Dubai Marathon Review

I was in Dubai to visit my brother but thought it would be nice to do the Dubai Marathon while I was there.  The course is, on paper at least, a fast one.  My previous marathon best was just under 2 hours 59 minutes (in Dublin) and I thought I’d try for just under 2 hours 55 minutes (which is a 6 minutes 40 seconds per mile pace).



I’d just had a day to acclimatise and even though it was a 7am start (just before sunrise) it felt fairly warm.  I started fine but even after about half an hour began to start to feel quite warm.  The sun was starting to rise but the buildings shielded me from the sun on the first long straight.  As the course doubled back on itself it was great to see the elite athletes come back past us amateurs!  Once I turned onto the main long straight I began to experience the direct sunlight.  I was going okay by halfway in 1 hour 28 minutes 34 seconds but was starting to feel the heat.  I was liberally applying water over my head whenever I got the chance.  There was some support on the side of the course but nothing like in the Dublin Marathon.  Also, as this was a relatively small marathon (with 2160 entrants), I had the unusual experience of running a lot of it on my own.  At one stage the nearest runners in front were about 400 metres away and when I glanced over my shoulder there was nobody behind me for a similar distance.  After about 16 miles my breathing became a bit more laboured.

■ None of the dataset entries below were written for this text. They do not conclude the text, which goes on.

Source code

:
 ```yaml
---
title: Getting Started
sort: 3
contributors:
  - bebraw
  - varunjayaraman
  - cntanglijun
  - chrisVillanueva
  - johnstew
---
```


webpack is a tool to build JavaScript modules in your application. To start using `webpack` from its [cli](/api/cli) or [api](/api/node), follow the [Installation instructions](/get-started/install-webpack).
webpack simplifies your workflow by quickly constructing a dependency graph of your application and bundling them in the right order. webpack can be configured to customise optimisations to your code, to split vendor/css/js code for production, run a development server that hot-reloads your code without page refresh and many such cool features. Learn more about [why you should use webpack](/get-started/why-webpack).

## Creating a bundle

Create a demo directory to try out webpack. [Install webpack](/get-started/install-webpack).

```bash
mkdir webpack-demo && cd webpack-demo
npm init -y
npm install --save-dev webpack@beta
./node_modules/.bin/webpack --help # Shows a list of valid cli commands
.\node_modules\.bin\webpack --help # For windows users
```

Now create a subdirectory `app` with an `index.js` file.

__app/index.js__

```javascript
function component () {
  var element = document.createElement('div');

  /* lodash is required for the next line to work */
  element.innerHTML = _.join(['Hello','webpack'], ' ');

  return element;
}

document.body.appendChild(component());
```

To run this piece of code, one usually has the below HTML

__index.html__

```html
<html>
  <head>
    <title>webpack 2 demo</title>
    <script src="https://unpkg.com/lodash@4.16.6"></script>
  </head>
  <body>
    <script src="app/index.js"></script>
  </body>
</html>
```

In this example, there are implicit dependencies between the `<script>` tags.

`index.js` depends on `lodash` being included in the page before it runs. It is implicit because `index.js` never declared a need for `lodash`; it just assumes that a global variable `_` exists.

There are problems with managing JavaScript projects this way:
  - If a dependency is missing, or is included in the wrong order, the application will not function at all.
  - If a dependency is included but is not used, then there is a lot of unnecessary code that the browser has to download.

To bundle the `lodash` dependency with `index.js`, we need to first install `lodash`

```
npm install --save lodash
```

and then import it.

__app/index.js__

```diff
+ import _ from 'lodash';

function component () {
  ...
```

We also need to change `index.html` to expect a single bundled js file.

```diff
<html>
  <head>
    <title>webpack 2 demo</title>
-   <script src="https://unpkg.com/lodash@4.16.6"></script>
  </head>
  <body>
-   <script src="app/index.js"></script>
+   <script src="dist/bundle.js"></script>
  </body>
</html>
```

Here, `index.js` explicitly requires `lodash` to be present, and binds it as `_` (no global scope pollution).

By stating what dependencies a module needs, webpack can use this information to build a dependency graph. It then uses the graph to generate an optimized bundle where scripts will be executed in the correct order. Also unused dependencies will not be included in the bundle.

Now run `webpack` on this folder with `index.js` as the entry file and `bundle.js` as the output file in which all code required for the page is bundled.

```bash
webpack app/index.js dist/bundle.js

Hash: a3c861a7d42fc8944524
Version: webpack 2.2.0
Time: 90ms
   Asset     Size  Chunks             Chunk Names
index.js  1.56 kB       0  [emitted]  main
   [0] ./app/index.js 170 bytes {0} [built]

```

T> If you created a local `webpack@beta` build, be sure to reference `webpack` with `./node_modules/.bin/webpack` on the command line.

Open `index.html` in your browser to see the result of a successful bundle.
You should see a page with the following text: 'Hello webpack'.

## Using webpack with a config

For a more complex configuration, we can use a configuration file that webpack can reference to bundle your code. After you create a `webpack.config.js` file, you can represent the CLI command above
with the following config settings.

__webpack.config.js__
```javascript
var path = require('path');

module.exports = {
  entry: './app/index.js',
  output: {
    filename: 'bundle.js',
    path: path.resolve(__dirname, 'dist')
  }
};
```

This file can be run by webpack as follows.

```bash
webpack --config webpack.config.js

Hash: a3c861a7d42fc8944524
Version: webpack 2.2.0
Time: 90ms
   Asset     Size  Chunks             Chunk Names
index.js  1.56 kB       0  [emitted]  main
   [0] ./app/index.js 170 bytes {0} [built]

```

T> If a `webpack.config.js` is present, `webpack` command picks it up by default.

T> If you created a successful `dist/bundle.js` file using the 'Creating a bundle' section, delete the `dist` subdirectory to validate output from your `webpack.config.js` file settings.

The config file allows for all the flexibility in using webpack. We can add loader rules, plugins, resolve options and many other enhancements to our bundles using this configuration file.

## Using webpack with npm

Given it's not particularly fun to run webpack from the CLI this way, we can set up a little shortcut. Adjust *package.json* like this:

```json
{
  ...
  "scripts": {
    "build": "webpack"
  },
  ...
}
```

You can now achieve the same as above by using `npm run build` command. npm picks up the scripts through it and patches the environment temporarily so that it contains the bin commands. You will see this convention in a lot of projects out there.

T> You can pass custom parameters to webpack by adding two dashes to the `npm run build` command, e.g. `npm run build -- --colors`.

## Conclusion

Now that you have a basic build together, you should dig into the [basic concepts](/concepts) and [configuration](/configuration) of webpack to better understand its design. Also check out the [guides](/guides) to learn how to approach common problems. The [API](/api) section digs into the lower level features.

At one stage I caught up with an English woman and we got chatting after I offered her a gel.  It was good to talk for a few minutes to take my mind off my pain!  She was aiming for under 3 hours but I think we were both off that pace at that stage.  I knew my sub 2 hours 55 minutes and even a sub 3 hour time had gone.  The English woman overtook me and I managed to hang on for a couple of miles before she began to move off into the distance.  At that stage I was running just to finish and was struggling with an overwhelming desire to stop running and take a little rest.  Bizarrely I passed a couple of elite athletes (one Kenyan, the other possibly Eritrean) who had dropped out but there didn’t seem to be any system to shuttle them back to the finish so they were just walking along the road.  Then in the final 4 miles I had my first ever marathon cramping experience.  Three times I had to stop briefly curl my toes up and give the back of my thighs a slap and start running again.

At last I turned towards the home straight and with about 100 metres to go a guy caught me so we did a little sprint (which he pipped me) across the finish line which got a cheer from the stands.  My finish time was 3 hours 12 minutes 45 seconds which was 155th overall (124th of the men) and I was just relieved to get across the line.  Obviously I was slightly disappointed with my time but I’ve no regrets about going for 2 hours 55 minutes.  I might give it another go in a cooler climate, with a bit more focussed training, and I probably need to lose about 5kg in weight.

Excitingly the men’s marathon was won in world junior record time of 2 hours 4 minutes  32 seconds by eighteen year old Tsegaye Mekonnen Asefa of Ethiopia in his first marathon.  Mula Seboka Seyfu of Ethiopia won the women’s race in 2 hours 25 minutes 1 second.